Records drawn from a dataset
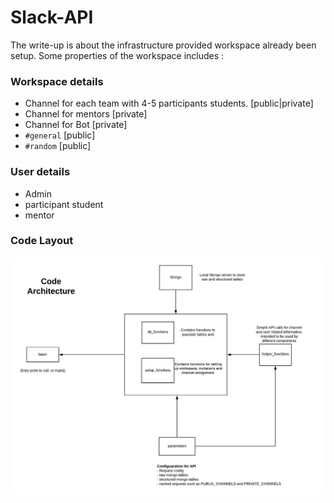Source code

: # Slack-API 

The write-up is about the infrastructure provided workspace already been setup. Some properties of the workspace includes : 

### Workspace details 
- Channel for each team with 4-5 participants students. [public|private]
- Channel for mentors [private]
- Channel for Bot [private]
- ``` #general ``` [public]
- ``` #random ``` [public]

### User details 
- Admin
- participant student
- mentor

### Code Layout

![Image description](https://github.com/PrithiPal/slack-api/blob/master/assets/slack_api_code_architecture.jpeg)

* * *

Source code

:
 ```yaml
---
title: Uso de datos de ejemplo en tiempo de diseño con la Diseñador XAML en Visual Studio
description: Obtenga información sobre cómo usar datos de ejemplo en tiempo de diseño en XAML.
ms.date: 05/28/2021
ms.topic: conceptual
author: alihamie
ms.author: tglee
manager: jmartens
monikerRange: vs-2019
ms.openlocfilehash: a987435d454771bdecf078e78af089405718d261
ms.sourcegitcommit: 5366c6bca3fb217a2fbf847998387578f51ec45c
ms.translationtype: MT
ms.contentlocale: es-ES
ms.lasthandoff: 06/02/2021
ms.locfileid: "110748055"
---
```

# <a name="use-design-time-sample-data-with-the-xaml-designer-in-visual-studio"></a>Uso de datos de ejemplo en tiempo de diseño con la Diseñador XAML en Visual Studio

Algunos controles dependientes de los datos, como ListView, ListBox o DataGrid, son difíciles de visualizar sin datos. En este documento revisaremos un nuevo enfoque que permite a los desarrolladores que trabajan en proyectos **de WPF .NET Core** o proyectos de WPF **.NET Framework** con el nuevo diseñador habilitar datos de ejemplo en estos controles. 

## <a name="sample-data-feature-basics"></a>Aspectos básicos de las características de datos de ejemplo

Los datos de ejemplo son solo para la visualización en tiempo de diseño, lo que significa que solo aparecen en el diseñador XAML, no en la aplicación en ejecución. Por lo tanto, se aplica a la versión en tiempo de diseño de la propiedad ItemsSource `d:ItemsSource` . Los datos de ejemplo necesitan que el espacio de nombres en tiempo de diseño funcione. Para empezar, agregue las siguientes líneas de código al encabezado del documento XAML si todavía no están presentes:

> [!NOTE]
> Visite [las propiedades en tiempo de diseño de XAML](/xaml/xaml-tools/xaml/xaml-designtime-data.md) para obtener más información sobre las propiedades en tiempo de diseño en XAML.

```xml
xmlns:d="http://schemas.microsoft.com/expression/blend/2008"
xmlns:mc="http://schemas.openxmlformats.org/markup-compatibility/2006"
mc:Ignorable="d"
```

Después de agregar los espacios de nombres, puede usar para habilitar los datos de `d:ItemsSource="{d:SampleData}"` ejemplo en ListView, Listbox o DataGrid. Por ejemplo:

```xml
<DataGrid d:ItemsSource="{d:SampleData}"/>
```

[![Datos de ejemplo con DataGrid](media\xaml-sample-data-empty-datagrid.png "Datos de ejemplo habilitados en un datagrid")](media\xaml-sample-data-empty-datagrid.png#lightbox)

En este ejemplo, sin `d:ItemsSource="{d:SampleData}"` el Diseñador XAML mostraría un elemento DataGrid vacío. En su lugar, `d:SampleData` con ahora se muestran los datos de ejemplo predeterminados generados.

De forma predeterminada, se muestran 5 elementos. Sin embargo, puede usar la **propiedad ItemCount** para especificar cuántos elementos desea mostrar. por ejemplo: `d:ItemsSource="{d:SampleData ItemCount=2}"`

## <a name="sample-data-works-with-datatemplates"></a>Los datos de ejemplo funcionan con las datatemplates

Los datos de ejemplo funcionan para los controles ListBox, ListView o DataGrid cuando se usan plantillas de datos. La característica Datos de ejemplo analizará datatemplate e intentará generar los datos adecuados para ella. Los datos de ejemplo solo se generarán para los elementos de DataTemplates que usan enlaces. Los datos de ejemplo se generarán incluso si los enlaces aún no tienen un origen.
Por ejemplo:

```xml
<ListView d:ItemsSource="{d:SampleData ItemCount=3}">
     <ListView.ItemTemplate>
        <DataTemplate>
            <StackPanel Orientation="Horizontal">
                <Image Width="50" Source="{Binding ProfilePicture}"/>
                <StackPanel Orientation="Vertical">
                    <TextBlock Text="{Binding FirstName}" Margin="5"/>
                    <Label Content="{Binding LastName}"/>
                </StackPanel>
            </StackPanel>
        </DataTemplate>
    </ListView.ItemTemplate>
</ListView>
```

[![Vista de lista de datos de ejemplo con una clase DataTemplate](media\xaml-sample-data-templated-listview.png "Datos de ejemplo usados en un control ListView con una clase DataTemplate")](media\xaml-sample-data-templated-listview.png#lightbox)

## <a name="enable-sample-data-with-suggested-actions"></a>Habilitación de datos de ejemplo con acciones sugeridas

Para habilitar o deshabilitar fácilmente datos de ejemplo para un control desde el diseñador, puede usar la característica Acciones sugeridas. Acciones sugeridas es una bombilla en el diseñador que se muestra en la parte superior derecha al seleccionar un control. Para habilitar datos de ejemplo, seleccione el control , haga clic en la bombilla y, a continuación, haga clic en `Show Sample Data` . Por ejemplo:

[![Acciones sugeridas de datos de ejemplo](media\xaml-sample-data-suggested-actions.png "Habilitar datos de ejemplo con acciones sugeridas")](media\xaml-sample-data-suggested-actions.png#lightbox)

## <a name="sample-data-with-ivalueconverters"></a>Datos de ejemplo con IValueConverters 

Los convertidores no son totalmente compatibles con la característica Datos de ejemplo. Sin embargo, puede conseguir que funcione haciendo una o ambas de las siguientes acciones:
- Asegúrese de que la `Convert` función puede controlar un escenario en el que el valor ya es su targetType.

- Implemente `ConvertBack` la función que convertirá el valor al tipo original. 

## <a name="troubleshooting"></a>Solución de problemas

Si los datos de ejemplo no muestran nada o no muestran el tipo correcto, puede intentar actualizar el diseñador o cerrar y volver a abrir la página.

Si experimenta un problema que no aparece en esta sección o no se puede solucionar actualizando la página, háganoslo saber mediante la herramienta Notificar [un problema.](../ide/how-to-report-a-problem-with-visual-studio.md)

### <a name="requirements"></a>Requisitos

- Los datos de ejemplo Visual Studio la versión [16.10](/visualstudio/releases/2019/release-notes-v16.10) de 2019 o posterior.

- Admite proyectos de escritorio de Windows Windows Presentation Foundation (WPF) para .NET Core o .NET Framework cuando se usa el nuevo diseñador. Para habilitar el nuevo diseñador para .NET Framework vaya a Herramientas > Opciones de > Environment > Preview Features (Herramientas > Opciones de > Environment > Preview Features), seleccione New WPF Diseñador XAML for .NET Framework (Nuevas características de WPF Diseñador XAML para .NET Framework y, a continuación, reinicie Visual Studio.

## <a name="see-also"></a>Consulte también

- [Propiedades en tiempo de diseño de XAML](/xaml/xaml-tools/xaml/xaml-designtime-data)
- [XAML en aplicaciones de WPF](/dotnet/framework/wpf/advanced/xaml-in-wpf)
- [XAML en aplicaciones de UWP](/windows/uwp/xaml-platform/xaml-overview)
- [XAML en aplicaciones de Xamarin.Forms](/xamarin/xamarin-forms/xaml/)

...

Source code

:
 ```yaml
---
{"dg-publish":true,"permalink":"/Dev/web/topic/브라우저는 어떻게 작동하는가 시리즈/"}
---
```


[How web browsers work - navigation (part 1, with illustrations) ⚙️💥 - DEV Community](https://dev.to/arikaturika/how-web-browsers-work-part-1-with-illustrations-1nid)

Task directions: Return every line from the entries above that includes the word "función".

Response for this exercise:
- Asegúrese de que la `Convert` función puede controlar un escenario en el que el valor ya es su targetType.
- Implemente `ConvertBack` la función que convertirá el valor al tipo original. 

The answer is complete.